Барон принялся за поиски, обшаривая траву ногой. Наконец он фыркнул, поковырял каблуком в земле и покачал головой.

— Одна пыль, — выдохнул он устало. — Должно быть, кристалл разлетелся на мелкие осколки, как только упал на землю. Или когда погиб последний из этих ублюдков. — Он пнул носком сапога тело вендийца. — С тобой все в порядке?

Конан кивнул.

— Славная драка — как раз то, чего мне так не хватало, чтобы разогреть кровь! Но я хотел бы знать, нет ли поблизости и других тварей?!

Орин покачал головой.

— Кто может знать? Но, боюсь, они не оставят нас в покое. Взгляни, вон там, вдали, эти странные огни. Не то костры, не то еще что-то. Похоже, наши друзья явились именно оттуда!
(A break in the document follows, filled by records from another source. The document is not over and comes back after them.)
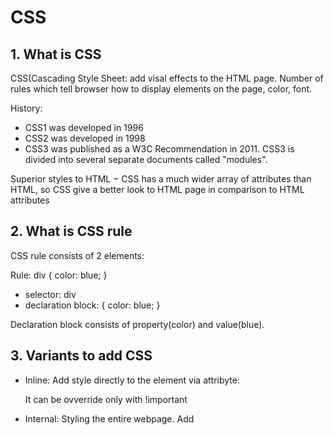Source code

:  # CSS
 

 ## 1. What is CSS

 CSS(Cascading Style Sheet: add visal effects to the HTML page.
 Number of rules which tell browser how to display elements on the page, color, font.

 History:
  - CSS1 was developed in 1996
  - CSS2 was developed in 1998
  - CSS3 was published as a W3C Recommendation in 2011.
    CSS3 is divided into several separate documents called "modules". 

Superior styles to HTML − CSS has a much wider array of attributes than HTML, 
so CSS give a better look to HTML page in comparison to HTML attributes


## 2. What is CSS rule 

CSS rule consists of 2 elements:
 
 Rule: div { color: blue; }
 - selector: div
 - declaration block: { color: blue; }

 Declaration block consists of property(color) and value(blue).


## 3. Variants to add CSS 

 - Inline:     Add style directly to the element via attribyte: <div style="...."> It can be ovverride only with !important

 - Internal:   Styling the entire webpage. Add <style> tag to the <head>
	
 - Extrenal:   Styling in external *.css file.  Include it <link> tag inside <head>
               <link href="...." rel="stylesheet" /> 
 
 - @import:    Add style via import directive


## 4. How many types of levels in style sheets

 - Inline:              Specified for a specific occurrence of a tag and apply only to that tag. 
                        This is finegrain style, which defeats the purpose of style sheets - uniform style

 - Internal(Embedded):  Document-level css, apply to the whole document in which they appear, inside HEAD element

 - External:            Can be applied to any number of documents

Priorites of these levels are: 
 - *inline* has the highest priority
 - *internal* and *external* has the same priority, it depends on which style was enabled later:
	
	a) Yellow will win:
	```
 	<style>
		.test-internal-external {
			color: blue;
		}
	</style>
	<link rel="stylesheet" href="../css/Lesson1-2.css">  => inside: ( .test-internal-external { color: yellow; } )
	```

	b) Blue will win:
	```
	<link rel="stylesheet" href="../css/Lesson1-2.css">  => inside: ( .test-internal-external { color: yellow; } )
 	<style>
		.test-internal-external {
			color: blue;
		}
	</style>
	```

## 5. What is style selector 

Selector is a part of the css rule. It can help to choose the element and set style for it.
   
##### Simple selectors(containt single selector):                                               
   	
 - universal(*): For all child elements, can be use for reset(normalize) css rules

 - tagName: Selector by element tag name, ex: h1 { color: red; }              
     
 - class: Selector by class name, ex: .myclass { color: red; }  

 - id: Selector by element *id* attribute, ex:  #main { color: red; }
	   *Id* must be unique on the HTML page.

- tagName.class: More precise selector, combination of tag and class, ex: h1.myclass { color: red; }
   
Use *id* selector if you want to add some logic for exact element.
Use *class* selector for styling the set of elements.


#### Complex selector(several)

 - Group selectors: Divided by comma, ex: h1, h2, h3 { color: red; }

 - Pseudo class, ex:  a:hover

 - Pseudo element, ex:  li:first-child
 
 - Selector of the element attribute, ex:  a[target]        
      Exact attribute value: a[target="_blank"] 
      Start of the attribute substring: a[href^="http"] 
      End of the attribute substring: a[href$=".jpg"] 
      Include of the attribute substring:   a[href*="todo"] 

 - Selector of CHILD divided by space and applied only for LAST element in chain. 
   Ex: div p span  { color: red; }, it will be applied only for *span*
	 
 - Selector only of DIRECT CHILD:  li > span { color: red; } 
        Ex: 
            <li>
                <em><span> First </span></em>
            </li>                              
            <li>
                <span> Second </span>
            </li>
	
	Will be applied ONLY to *Second* text: direct child(<span>) of the parent <li>
	*First* has <em> element between.

 - Selector for NEXT CHILDREN: ul li + li { color:red; }
        Ex: 
    	    <ul>
		        <li> 1 </li>
		        <li> 2 </li>                    
		        <li> 3 </li>
				<li> <em>4 </em></li>
	        </ul>

	Will be applied for *2* and *3* - the next elements(on the same level for firts <li>)


 - Selector for FOLOWING ELEMENTS: br ~ p { color:red; }
        Ex: 
            <br>
                <p> Par3 </p>
                <p> Par4 </p> 
				<p> Par5 </p> 

	Will be applied for *Par3* and *Par4* and *Par5*

Combinator explains the relationship between the selectors. There are four combinators in CSS:

 - child selector (>)

 - adjacent sibling selector (+)

 - general sibling selector (~)

 - descendent selector (space)


## 6. What is specificity of the selectors

Specificity is the algorithm used by browsers to determine the CSS declaration that is 
the most relevant to an element, which in turn, determines the property value to apply to the element.

Selector weight 

|   Selector                   |  Weight  
|------------------------------|:-----------:|
| Inline                       |   1-0-0-0   
| Id                           |   0-1-0-0   
| Class/Attr/Pseudo-class      |   0-0-1-0  
| Element(tag)/Pseudo-element  |   0-0-0-1   
| Universal(*)                 |   0-0-0-0
    


Need to summarize all selectors for the rule. Examples:  
                
|   Selector           |  Summa  
|----------------------|:-----------:|
| h1      			   |   1    
| .myclass       	   |   10    
| h1.myclass      	   |   11    
| #main     		   |   100   
| body h1.myclass  	   |   10+1+1-12    
| p:first-line    	   |   1+1=2  
| h2 strong    	       |   1+1=2  
| span.test ul li      |   10+1+1=13    
| a:hover              |  1+10=11      
| ul ol+li             |  1+1+1=3  
| ul li                |   1+1=2   
| ul ol li.item        |  1+1+1+10
| li.item.main         |  1+10+10=21   
| #test p              |  100+1  
| h1 + *[href="test"]  |  1+10=11
| #test:not(.main)     | 100+10=110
— Да, похоже. И я уверен, мы еще с ними столкнемся. Они придут за… этим… — Конан развязал поясной мешочек, раскрыл его и извлек кольцо.

Орин внимательно наблюдал за его действиями, и киммериец протянул кольцо ему. Довольно крупное, но не настолько, чтобы сильно выделяться среди обычных колец. Однако никто не мог бы сказать, что это кольцо обычное. Тысячи крошечных драгоценный камней отражали свет звезд и разбивали его на тысячи разноцветных бликов, которые переливались почти как живые.

— Кольцо Энкату!..

— Болард не должен знать о нем, — сказал Конан.

— О, конечно. Но это то самое оружие, которое нам так необходимо!

— Ты уверен? Прежде мне казалось, ты в этом сомневаешься…

— Да. Болард рассказал мне, что это — Кольцо гибели и безумия, созданное черным богом. И он тоже разыскивает кольцо. Но я не собираюсь просто выкинуть его — теперь, когда боги сами дали его нам в руки. Я буду использовать все, что способно помочь мне одолеть Усхора, и неважно, опасно ли это для меня самого, или нет. И все-таки это Кольцо, Конан, принадлежит тебе — и ты можешь делать с ним все, что считаешь нужным. У кого оно будет храниться — у тебя или у меня?

Конан протянул руку.

— Я доверяю тебе, Орин, ты знаешь об этом. Но до сих пор оно было у меня…

— Разумеется, — Барон вернул ему кольцо.

— Болард и не подозревает, что я храню эту безделушку, — усмехнулся Конан, вытирая пот со лба. — Но он думает, что я знаю, где оно. Он пытался раскопать завал и вытащить тело Сундара…

— Хм. Что ж, пусть гадает дальше — пока мы не повернем все иначе. Пойдем. — Орин указал рукой на вершину холма. — Пора возвращаться. Спрячь это кольцо как следует.

Конан завязал свой поясной кошель и вслед за бароном направился к лошадям. Пора было возвращаться в лагерь…

* * *

На следующий день отряд вступил в полосу лесов, а еще через день достиг, наконец, владений мага.

— Чувствуешь? — принюхиваясь, спрашивали солдаты друг у друга.

— Да — пахнет как-то по-другому.

Дело было не только в их воображении. Это место, казалось, излучало энергию, с которой они впервые столкнулись в Сафаде — здесь тоже возникали странные ощущения, предвестники надвигающейся бури, от которых по коже бежал холод и обострялись все чувства. Воины разжигали костры и начинали готовить ужин — Орин в это время стоял возле своей палатки и смотрел на юг. Солнце постепенно скрывалось за западным горизонтом, и тени становились все длиннее.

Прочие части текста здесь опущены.